:: Your instructions ::
Count the lines below that include the word "Checks", then give that number and no other words.

:: Supplied records ::
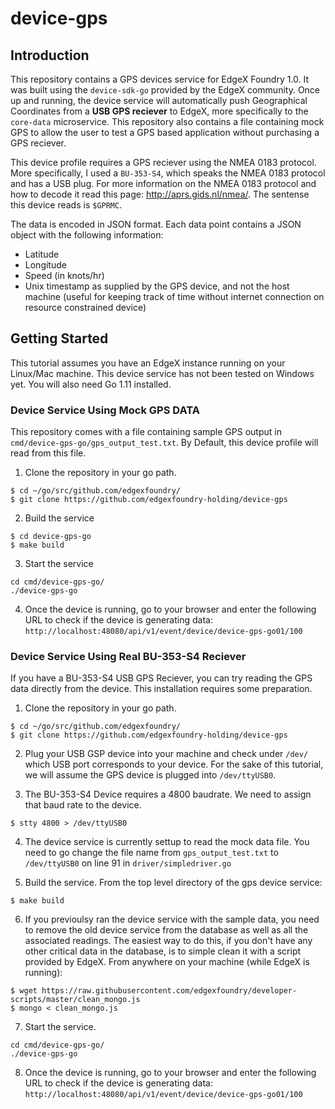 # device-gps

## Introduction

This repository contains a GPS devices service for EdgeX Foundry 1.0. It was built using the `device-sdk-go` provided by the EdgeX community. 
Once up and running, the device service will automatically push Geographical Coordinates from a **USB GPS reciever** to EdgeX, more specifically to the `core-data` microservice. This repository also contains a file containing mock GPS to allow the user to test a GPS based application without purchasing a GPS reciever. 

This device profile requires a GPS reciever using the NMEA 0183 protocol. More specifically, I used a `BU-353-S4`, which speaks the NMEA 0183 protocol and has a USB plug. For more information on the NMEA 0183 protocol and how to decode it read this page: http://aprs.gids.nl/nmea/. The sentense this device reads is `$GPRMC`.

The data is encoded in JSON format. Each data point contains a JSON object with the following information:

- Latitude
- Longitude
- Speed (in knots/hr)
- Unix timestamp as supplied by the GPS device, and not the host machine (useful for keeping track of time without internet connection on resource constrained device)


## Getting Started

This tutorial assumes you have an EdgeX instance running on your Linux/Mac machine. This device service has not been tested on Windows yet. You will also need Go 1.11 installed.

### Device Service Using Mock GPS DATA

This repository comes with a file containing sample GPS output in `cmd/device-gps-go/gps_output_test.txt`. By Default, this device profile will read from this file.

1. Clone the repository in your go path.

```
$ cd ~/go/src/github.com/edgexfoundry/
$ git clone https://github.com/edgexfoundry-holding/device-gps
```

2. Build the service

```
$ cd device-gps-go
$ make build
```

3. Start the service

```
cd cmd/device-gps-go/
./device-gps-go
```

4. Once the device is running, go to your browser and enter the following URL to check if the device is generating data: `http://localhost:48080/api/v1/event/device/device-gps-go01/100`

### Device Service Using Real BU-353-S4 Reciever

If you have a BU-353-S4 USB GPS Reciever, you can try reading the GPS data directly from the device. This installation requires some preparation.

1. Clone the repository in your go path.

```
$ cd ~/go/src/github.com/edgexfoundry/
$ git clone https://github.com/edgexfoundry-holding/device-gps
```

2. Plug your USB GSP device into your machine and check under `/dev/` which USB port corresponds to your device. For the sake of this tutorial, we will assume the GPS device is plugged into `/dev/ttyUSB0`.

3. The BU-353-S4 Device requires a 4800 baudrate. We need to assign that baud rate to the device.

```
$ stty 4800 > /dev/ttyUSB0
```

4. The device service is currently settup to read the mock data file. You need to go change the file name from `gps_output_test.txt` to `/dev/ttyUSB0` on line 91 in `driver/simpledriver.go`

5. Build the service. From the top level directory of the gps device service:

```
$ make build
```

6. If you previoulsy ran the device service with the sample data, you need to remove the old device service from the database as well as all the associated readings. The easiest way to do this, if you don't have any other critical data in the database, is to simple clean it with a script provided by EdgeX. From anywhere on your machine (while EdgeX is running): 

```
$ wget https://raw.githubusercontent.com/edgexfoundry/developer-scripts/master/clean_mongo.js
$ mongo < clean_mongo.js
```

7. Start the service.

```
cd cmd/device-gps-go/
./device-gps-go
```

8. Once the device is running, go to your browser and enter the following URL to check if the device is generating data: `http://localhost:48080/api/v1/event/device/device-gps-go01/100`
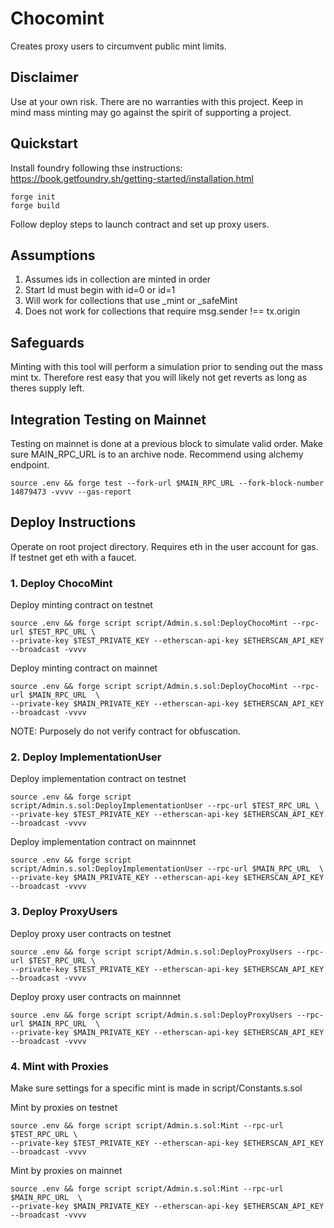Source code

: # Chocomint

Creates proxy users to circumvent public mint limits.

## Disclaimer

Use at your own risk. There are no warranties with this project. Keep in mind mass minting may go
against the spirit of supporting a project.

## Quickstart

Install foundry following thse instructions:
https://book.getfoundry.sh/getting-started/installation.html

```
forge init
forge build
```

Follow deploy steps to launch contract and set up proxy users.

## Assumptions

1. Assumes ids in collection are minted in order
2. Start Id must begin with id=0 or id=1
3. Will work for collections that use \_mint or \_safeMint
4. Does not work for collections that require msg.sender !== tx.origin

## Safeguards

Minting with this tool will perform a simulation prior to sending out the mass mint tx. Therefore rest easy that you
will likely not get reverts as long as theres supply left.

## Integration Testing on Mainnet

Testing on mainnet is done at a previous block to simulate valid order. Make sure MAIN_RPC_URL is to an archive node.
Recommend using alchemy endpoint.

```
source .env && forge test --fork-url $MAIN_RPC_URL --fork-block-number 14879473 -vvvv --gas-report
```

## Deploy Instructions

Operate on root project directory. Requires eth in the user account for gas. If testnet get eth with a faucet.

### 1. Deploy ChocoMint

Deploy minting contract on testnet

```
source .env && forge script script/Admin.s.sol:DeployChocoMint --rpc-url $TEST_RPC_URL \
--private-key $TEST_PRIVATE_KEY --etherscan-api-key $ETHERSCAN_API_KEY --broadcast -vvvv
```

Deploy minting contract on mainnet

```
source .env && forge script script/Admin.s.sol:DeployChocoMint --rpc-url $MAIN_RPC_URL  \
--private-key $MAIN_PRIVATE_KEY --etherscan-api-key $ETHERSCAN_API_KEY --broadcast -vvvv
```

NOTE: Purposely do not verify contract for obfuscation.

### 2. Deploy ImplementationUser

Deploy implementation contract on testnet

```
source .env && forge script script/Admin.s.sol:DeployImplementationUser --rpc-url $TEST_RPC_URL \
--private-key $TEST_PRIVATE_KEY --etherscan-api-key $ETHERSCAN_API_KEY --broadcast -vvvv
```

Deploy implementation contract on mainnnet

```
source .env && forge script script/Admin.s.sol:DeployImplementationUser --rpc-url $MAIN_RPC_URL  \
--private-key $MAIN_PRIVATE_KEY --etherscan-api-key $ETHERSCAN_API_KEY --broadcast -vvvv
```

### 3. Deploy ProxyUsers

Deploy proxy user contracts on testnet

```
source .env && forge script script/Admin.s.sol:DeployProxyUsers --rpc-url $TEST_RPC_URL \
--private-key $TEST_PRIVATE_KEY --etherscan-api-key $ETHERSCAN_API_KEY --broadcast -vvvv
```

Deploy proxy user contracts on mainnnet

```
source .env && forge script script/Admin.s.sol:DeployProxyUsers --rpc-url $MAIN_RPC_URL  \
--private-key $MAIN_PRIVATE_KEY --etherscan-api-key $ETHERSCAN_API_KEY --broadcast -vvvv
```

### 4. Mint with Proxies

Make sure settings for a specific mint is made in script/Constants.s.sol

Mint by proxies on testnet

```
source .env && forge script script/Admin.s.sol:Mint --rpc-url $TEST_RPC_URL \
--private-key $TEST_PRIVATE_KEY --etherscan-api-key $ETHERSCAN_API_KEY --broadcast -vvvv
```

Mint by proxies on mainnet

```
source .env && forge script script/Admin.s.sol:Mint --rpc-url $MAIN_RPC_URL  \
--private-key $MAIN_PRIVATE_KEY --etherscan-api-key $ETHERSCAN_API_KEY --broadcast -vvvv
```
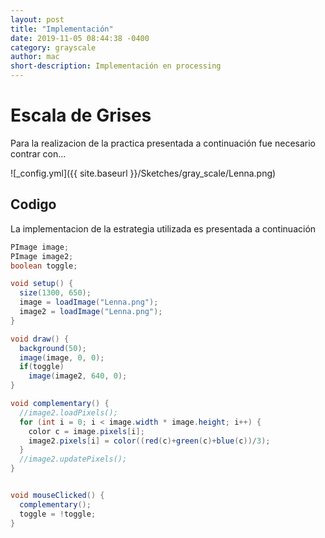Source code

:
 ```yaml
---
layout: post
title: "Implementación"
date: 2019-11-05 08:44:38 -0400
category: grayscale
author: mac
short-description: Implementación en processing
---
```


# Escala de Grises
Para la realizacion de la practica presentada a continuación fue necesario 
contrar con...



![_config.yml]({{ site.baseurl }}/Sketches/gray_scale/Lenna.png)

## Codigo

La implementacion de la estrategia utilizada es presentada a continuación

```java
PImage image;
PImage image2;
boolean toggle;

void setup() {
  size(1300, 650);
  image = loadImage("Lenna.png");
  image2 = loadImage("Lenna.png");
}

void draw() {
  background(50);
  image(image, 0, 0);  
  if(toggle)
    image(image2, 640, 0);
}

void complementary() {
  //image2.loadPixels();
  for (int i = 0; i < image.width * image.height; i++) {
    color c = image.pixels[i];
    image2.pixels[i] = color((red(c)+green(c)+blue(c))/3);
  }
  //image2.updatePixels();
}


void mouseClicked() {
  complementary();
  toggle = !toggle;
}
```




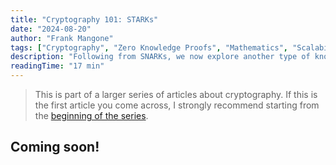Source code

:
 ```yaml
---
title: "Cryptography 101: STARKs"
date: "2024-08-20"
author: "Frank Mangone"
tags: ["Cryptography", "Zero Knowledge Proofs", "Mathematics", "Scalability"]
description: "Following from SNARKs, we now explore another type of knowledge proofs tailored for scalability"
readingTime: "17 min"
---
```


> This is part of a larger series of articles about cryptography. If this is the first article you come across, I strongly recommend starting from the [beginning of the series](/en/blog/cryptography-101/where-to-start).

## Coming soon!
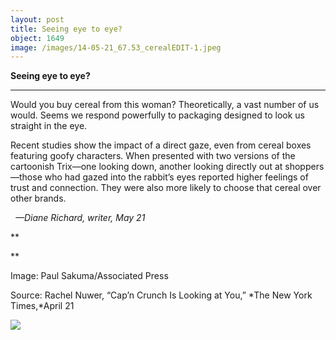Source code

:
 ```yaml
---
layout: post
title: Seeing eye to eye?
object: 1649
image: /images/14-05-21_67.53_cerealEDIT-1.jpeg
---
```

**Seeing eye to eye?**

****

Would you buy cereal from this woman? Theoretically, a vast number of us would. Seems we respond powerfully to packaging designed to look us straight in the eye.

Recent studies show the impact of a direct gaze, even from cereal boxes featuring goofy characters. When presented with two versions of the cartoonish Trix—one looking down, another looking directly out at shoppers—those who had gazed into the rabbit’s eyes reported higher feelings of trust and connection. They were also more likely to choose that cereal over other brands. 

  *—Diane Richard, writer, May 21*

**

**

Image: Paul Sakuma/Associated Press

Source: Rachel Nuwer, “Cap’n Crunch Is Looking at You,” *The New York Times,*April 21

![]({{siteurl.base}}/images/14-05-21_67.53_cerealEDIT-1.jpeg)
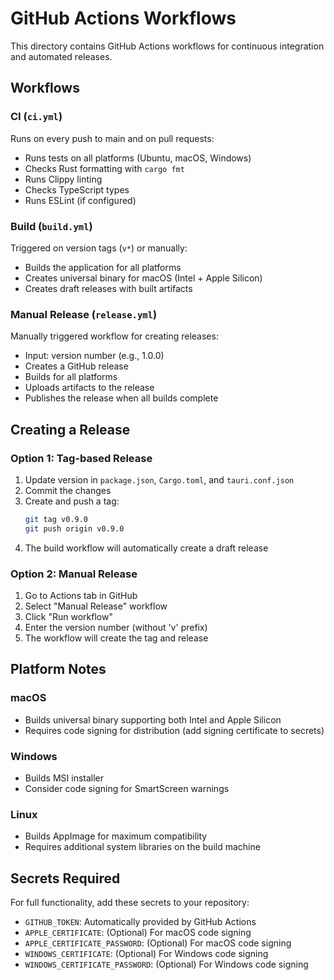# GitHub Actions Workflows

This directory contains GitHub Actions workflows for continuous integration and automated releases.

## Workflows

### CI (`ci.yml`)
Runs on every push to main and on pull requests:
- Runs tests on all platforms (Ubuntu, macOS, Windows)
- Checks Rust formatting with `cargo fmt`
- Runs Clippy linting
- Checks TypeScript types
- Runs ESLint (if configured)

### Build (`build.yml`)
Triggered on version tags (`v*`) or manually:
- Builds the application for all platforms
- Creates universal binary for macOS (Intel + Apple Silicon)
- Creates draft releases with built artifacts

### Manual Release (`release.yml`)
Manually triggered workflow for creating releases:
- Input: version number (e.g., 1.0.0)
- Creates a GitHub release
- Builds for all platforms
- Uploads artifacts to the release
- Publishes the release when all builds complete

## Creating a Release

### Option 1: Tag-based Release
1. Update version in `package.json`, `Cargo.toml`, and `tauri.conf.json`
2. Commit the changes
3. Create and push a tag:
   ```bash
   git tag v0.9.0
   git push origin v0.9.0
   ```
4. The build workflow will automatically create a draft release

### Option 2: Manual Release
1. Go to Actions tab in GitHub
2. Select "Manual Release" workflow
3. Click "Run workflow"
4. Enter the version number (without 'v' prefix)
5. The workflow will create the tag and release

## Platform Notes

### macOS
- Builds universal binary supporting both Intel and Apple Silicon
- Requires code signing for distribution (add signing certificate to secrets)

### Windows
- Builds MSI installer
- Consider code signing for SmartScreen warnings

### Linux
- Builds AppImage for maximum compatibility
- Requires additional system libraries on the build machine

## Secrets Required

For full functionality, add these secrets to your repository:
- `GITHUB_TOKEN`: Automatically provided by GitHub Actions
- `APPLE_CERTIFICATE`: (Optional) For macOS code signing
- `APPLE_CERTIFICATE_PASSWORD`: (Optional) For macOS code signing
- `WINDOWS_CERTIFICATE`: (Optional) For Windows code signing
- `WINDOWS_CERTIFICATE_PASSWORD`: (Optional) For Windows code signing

:: Response ::
2